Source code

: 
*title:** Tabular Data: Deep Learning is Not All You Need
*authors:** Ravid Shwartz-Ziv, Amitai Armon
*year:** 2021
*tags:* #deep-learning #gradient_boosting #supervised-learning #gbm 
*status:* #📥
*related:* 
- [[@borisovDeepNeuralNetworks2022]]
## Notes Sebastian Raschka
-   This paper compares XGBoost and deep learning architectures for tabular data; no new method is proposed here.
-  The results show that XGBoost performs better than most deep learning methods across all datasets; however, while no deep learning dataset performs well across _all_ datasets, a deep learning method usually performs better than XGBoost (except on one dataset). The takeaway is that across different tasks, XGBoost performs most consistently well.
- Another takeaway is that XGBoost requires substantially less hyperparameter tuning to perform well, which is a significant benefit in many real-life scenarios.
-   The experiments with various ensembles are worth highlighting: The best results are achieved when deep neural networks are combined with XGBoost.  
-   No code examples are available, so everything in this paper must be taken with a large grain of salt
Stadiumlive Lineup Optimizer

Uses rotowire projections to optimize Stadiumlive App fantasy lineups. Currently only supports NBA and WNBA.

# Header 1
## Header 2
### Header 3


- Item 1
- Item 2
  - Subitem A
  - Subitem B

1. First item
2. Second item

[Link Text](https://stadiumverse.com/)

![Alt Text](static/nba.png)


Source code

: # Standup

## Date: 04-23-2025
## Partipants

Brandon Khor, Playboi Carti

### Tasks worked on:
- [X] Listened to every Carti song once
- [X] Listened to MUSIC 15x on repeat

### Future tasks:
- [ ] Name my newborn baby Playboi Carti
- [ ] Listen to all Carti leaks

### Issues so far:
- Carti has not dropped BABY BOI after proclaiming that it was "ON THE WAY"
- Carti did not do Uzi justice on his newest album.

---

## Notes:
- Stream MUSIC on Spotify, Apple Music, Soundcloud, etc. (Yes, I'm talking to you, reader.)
· · · · · · ·
* WHAT YOU HAVE TO DO *
All lines from the one that contains "- [X] Listened to every Carti song once" through the end of the listing above should be copied exactly, with nothing else.

* SOLUTION TO THIS TASK *
- [X] Listened to every Carti song once
- [X] Listened to MUSIC 15x on repeat

### Future tasks:
- [ ] Name my newborn baby Playboi Carti
- [ ] Listen to all Carti leaks

### Issues so far:
- Carti has not dropped BABY BOI after proclaiming that it was "ON THE WAY"
- Carti did not do Uzi justice on his newest album.

---

## Notes:
- Stream MUSIC on Spotify, Apple Music, Soundcloud, etc. (Yes, I'm talking to you, reader.)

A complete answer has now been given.